Officials say they are still investigating what motivated the attack. Crooks was a registered Republican who had previously donated $15 to a liberal campaign group in 2021, according to media reports.
Classmates described him as a quiet young man who was bullied throughout school. A local gun club near his home in Pennsylvania confirmed he had been a member.
In his speech, Mr Biden said he was praying for the family of Corey Comperatore, a 50-year-old former firefighter who was shot and killed - along with two others who were critically injured - during the rally. The father-of-two was killed while shielding his family from bullets as they whizzed past Trump and struck members of the audience.
Mr Biden called Mr Comperatore a "hero" who was killed "while simply exercising his freedom to support a candidate of his choosing".
Allies of Trump's have been quick to blame President Biden and his campaign for the attack, alleging that the top Democrat had sought to stoke fears about his rival's return to office.
"The central premise of the Biden campaign is that President Donald Trump is an authoritarian fascist who must be stopped at all costs," JD Vance - a Republican senator who is under consideration for the vice-presidential nomination - wrote on X, formerly Twitter.
President Biden avoided addressing those criticisms in his address on Sunday night, though his campaign has temporarily pulled attack ads against Trump.
The former president himself has sought to strike a conciliatory tone since the shooting, thanking his Secret Service detail for their quick actions and calling on citizens to "stand united" and to "show our True Character as Americans".
He arrived in Milwaukee on Sunday night for the Republican National Convention, where he will accept his party's nomination for president.
Trump is also expected to announce his running-mate.
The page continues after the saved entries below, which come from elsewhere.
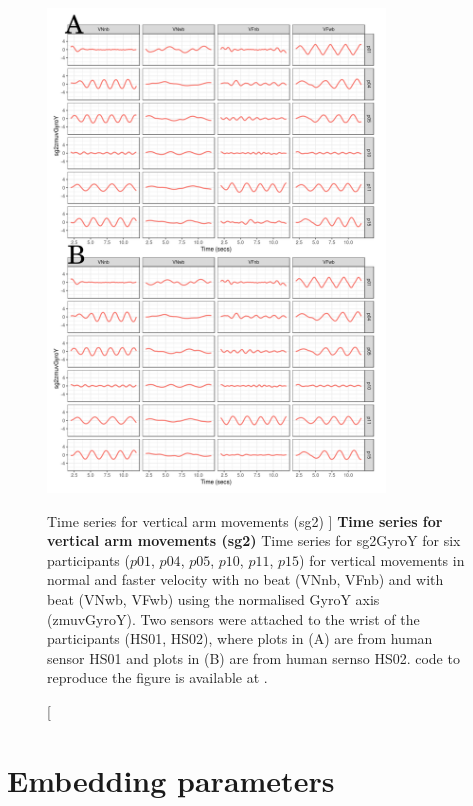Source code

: \begin{figure}
\centering
\includegraphics[width=0.8\textwidth]{ts_V_sg2}
	\caption
	[Time series for vertical arm movements (sg2) ]{
	{\bf Time series for vertical arm movements (sg2)}
		Time series for sg2GyroY for six participants 
		($p01$, $p04$, $p05$, $p10$, $p11$, $p15$) 
		for vertical movements in normal and faster velocity with
		no beat	(VNnb, VFnb) and with beat (VNwb, VFwb) using 
		the normalised GyroY axis (zmuvGyroY).
		Two sensors were attached to the wrist of the participants (HS01, HS02),
		where plots in (A) are from human sensor HS01 and
		plots in (B) are from human sernso HS02.
	\R code to reproduce the figure is available at 
	.
	}
    \label{fig:tssg2gyroY-hii}
\end{figure}




\newpage
\section{Embedding parameters} \label{appendix:d:ep}

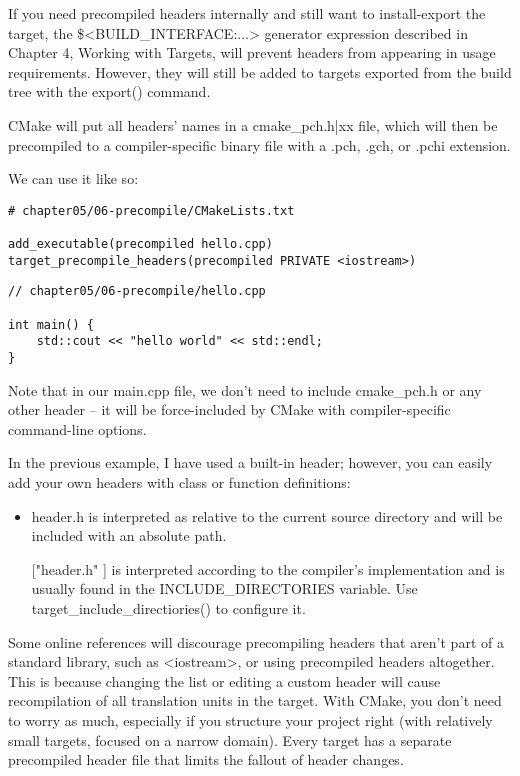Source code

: \begin{tcolorbox}[colback=blue!5!white,colframe=blue!75!black,title=Important Note]
If you need precompiled headers internally and still want to install-export the target, the \$<BUILD\_INTERFACE:...> generator expression described in Chapter 4, Working with Targets, will prevent headers from appearing in usage requirements. However, they will still be added to targets exported from the build tree with the export() command.
\end{tcolorbox}

CMake will put all headers' names in a cmake\_pch.h|xx file, which will then be precompiled to a compiler-specific binary file with a .pch, .gch, or .pchi extension.

We can use it like so:

\begin{lstlisting}[style=styleCMake]
# chapter05/06-precompile/CMakeLists.txt

add_executable(precompiled hello.cpp)
target_precompile_headers(precompiled PRIVATE <iostream>)
\end{lstlisting}

\begin{lstlisting}[style=styleCXX]
// chapter05/06-precompile/hello.cpp

int main() {
	std::cout << "hello world" << std::endl;
}
\end{lstlisting} 

Note that in our main.cpp file, we don't need to include cmake\_pch.h or any other header – it will be force-included by CMake with compiler-specific command-line options.

In the previous example, I have used a built-in header; however, you can easily add your own headers with class or function definitions:

\begin{itemize}
\item 
header.h is interpreted as relative to the current source directory and will be included with an absolute path.

\item 
[["header.h"]] is interpreted according to the compiler's implementation and is usually found in the INCLUDE\_DIRECTORIES variable. Use target\_include\_directiories() to configure it.
\end{itemize}

Some online references will discourage precompiling headers that aren't part of a standard library, such as <iostream>, or using precompiled headers altogether.  This is because changing the list or editing a custom header will cause recompilation of all translation units in the target. With CMake, you don't need to worry as much, especially if you structure your project right (with relatively small targets, focused on a narrow domain). Every target has a separate precompiled header file that limits the fallout of header changes.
US media has reported that just three men are still under consideration for the vice-presidential slot: Florida Senator Marco Rubio, North Dakota Governor Doug Burgum and Senator Vance of Ohio.
In a news conference earlier on Sunday, the Secret Service said they had no plans to impose additional security measures around the convention, saying they were satisfied with existing arrangements.
The agency has come under scrutiny as to how Crooks was able to get so close to Trump, despite members of the audience reportedly pointing him out to police.